»»

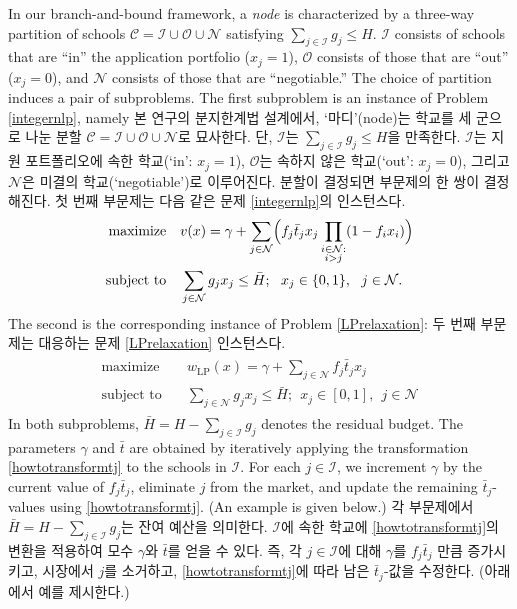 \documentclass[11pt]{article} %
\theoremstyle{definition}
\theoremstyle{definition}
\begin{document}
\ifen In our branch-and-bound framework, a \emph{node} is characterized by a three-way partition of schools $\mathcal{C}= \mathcal{I} \cup \mathcal{O} \cup \mathcal{N}$ satisfying $\sum_{j \in \mathcal{I}} g_j \leq H$. $\mathcal{I}$ consists of schools that are ``in'' the application portfolio ($x_j = 1$), $\mathcal{O}$ consists of those that are ``out'' ($x_j = 0$), and $\mathcal{N}$ consists of those that are ``negotiable.'' 
The choice of partition induces a pair of subproblems. The first subproblem is an instance of Problem \ref{integernlp}, namely
\else
본 연구의 분지한계법 설계에서, `마디'(node)는 학교를 세 군으로 나눈 분할 $\mathcal{C}= \mathcal{I} \cup \mathcal{O} \cup \mathcal{N}$로 묘사한다. 단, $\mathcal{I}$는 $\sum_{j \in \mathcal{I}} g_j \leq H$을 만족한다. $\mathcal{I}$는 지원 포트폴리오에 속한 학교(`in': $x_j = 1$), $\mathcal{O}$는 속하지 않은 학교(`out': $x_j = 0$), 그리고 $\mathcal{N}$은 미결의 학교(`negotiable')로 이루어진다. 분할이 결정되면 부문제의 한 쌍이 결정해진다. 첫 번째 부문제는 다음 같은 문제 \ref{integernlp}의 인스턴스다.
\fi
\begin{align} \label{nodenlpsubproblem}
\begin{split}
\text{maximize}\quad &  v(x) = \gamma + \sum_{j \in \mathcal{N}} \Bigl(f_j \bar t_j x_j \prod_{\substack{i \in \mathcal{N}:\\i > j}} (1 - f_{i} x_i) \Bigr)\\
\text{subject to}\quad & \sum_{j \in \mathcal{N}} g_j x_j \leq \bar H; ~~ x_j \in \{0, 1\},~~j \in \mathcal{N}.
\end{split}
\end{align}
\ifen The second is the corresponding instance of Problem \ref{LPrelaxation}:
\else 두 번째 부문제는 대응하는 문제 \ref{LPrelaxation} 인스턴스다.\fi
\begin{align} \label{nodelprelaxation}
\begin{split}
\text{maximize}\quad &  w_{\mathrm{LP}}(x)= \gamma + \sum_{j \in \mathcal{N}}  f_j \bar t_j  x_j \\
\text{subject to}\quad & \sum_{j \in \mathcal{N}} g_j x_j \leq \bar H; ~~ x_j \in [0, 1],~~j \in \mathcal{N}
\end{split}
\end{align}
\ifen
In both subproblems, $\bar H = H - \sum_{j\in \mathcal{I}} g_j$ denotes the residual budget. The parameters $\gamma$ and $\bar t$ are obtained by iteratively applying the transformation \eqref{howtotransformtj} to the schools in $\mathcal{I}$. For each $j\in \mathcal{I}$,  we increment $\gamma$ by the current value of $f_j \bar t_j$, eliminate $j$ from the market, and update the remaining $\bar t_j$-values using \eqref{howtotransformtj}. (An example is given below.)
\else
각 부문제에서 $\bar H = H - \sum_{j\in \mathcal{I}} g_j$는 잔여 예산을 의미한다. $\mathcal{I}$에 속한 학교에 \eqref{howtotransformtj}의 변환을 적용하여 모수 $\gamma$와 $\bar t$를 얻을 수 있다. 즉, 각 $j\in \mathcal{I}$에 대해 $\gamma$를 $f_j \bar t_j$ 만큼 증가시키고, 시장에서 $j$를 소거하고, \eqref{howtotransformtj}에 따라 남은 $\bar t_j$-값을 수정한다. (아래에서 예를 제시한다.)
\fi
\end{document}
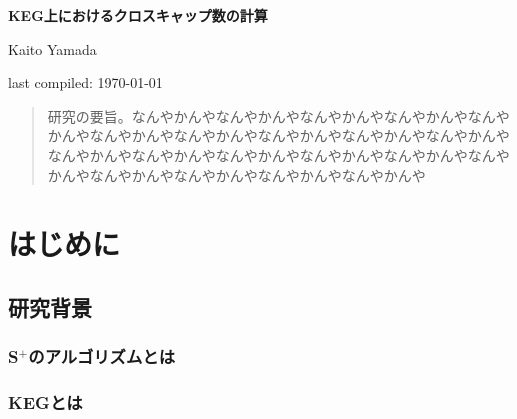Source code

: \documentclass[11pt,a4j,draft]{jsreport}
\newcommand{\splus}{S${}^\text{+}$}
\begin{document}
\thispagestyle{empty}
\begin{center}

\vspace{40mm}
{\huge\noindent\textbf{KEG上におけるクロスキャップ数の計算}}\\
\vspace{20mm}

{\Large\vspace{\baselineskip}
Kaito Yamada\\
}
\vspace{100mm}

last compiled: \today\\

\end{center}

\thispagestyle{empty}
\clearpage


\begin{abstract}
    研究の要旨。なんやかんやなんやかんやなんやかんやなんやかんやなんやかんやなんやかんやなんやかんやなんやかんやなんやかんやなんやかんやなんやかんやなんやかんやなんやかんやなんやかんやなんやかんやなんやかんやなんやかんやなんやかんやなんやかんやなんやかんや
\end{abstract}


\tableofcontents

\pagestyle{plain}
\lhead{\rightmark}
\renewcommand{\chaptermark}[1]{\markboth{第\ \normalfont\thechapter\ 章~~#1}{}}


\chapter{はじめに} %

\section{研究背景} %
\subsection{\splus のアルゴリズムとは} %
\subsection{KEGとは} %
\end{document}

««

» Exercise objective:
Print the records again exactly. Skip every picture.

» Response to this exercise:
 \documentclass[11pt]{article} %
\theoremstyle{definition}
\theoremstyle{definition}
\begin{document}
\ifen In our branch-and-bound framework, a \emph{node} is characterized by a three-way partition of schools $\mathcal{C}= \mathcal{I} \cup \mathcal{O} \cup \mathcal{N}$ satisfying $\sum_{j \in \mathcal{I}} g_j \leq H$. $\mathcal{I}$ consists of schools that are ``in'' the application portfolio ($x_j = 1$), $\mathcal{O}$ consists of those that are ``out'' ($x_j = 0$), and $\mathcal{N}$ consists of those that are ``negotiable.'' 
The choice of partition induces a pair of subproblems. The first subproblem is an instance of Problem \ref{integernlp}, namely
\else
본 연구의 분지한계법 설계에서, `마디'(node)는 학교를 세 군으로 나눈 분할 $\mathcal{C}= \mathcal{I} \cup \mathcal{O} \cup \mathcal{N}$로 묘사한다. 단, $\mathcal{I}$는 $\sum_{j \in \mathcal{I}} g_j \leq H$을 만족한다. $\mathcal{I}$는 지원 포트폴리오에 속한 학교(`in': $x_j = 1$), $\mathcal{O}$는 속하지 않은 학교(`out': $x_j = 0$), 그리고 $\mathcal{N}$은 미결의 학교(`negotiable')로 이루어진다. 분할이 결정되면 부문제의 한 쌍이 결정해진다. 첫 번째 부문제는 다음 같은 문제 \ref{integernlp}의 인스턴스다.
\fi
\begin{align} \label{nodenlpsubproblem}
\begin{split}
\text{maximize}\quad &  v(x) = \gamma + \sum_{j \in \mathcal{N}} \Bigl(f_j \bar t_j x_j \prod_{\substack{i \in \mathcal{N}:\\i > j}} (1 - f_{i} x_i) \Bigr)\\
\text{subject to}\quad & \sum_{j \in \mathcal{N}} g_j x_j \leq \bar H; ~~ x_j \in \{0, 1\},~~j \in \mathcal{N}.
\end{split}
\end{align}
\ifen The second is the corresponding instance of Problem \ref{LPrelaxation}:
\else 두 번째 부문제는 대응하는 문제 \ref{LPrelaxation} 인스턴스다.\fi
\begin{align} \label{nodelprelaxation}
\begin{split}
\text{maximize}\quad &  w_{\mathrm{LP}}(x)= \gamma + \sum_{j \in \mathcal{N}}  f_j \bar t_j  x_j \\
\text{subject to}\quad & \sum_{j \in \mathcal{N}} g_j x_j \leq \bar H; ~~ x_j \in [0, 1],~~j \in \mathcal{N}
\end{split}
\end{align}
\ifen
In both subproblems, $\bar H = H - \sum_{j\in \mathcal{I}} g_j$ denotes the residual budget. The parameters $\gamma$ and $\bar t$ are obtained by iteratively applying the transformation \eqref{howtotransformtj} to the schools in $\mathcal{I}$. For each $j\in \mathcal{I}$,  we increment $\gamma$ by the current value of $f_j \bar t_j$, eliminate $j$ from the market, and update the remaining $\bar t_j$-values using \eqref{howtotransformtj}. (An example is given below.)
\else
각 부문제에서 $\bar H = H - \sum_{j\in \mathcal{I}} g_j$는 잔여 예산을 의미한다. $\mathcal{I}$에 속한 학교에 \eqref{howtotransformtj}의 변환을 적용하여 모수 $\gamma$와 $\bar t$를 얻을 수 있다. 즉, 각 $j\in \mathcal{I}$에 대해 $\gamma$를 $f_j \bar t_j$ 만큼 증가시키고, 시장에서 $j$를 소거하고, \eqref{howtotransformtj}에 따라 남은 $\bar t_j$-값을 수정한다. (아래에서 예를 제시한다.)
\fi
\end{document}
Source code

: \documentclass[11pt,a4j,draft]{jsreport}
\newcommand{\splus}{S${}^\text{+}$}
\begin{document}
\thispagestyle{empty}
\begin{center}

\vspace{40mm}
{\huge\noindent\textbf{KEG上におけるクロスキャップ数の計算}}\\
\vspace{20mm}

{\Large\vspace{\baselineskip}
Kaito Yamada\\
}
\vspace{100mm}

last compiled: \today\\

\end{center}

\thispagestyle{empty}
\clearpage


\begin{abstract}
    研究の要旨。なんやかんやなんやかんやなんやかんやなんやかんやなんやかんやなんやかんやなんやかんやなんやかんやなんやかんやなんやかんやなんやかんやなんやかんやなんやかんやなんやかんやなんやかんやなんやかんやなんやかんやなんやかんやなんやかんやなんやかんや
\end{abstract}


\tableofcontents

\pagestyle{plain}
\lhead{\rightmark}
\renewcommand{\chaptermark}[1]{\markboth{第\ \normalfont\thechapter\ 章~~#1}{}}


\chapter{はじめに} %

\section{研究背景} %
\subsection{\splus のアルゴリズムとは} %
\subsection{KEGとは} %
\end{document}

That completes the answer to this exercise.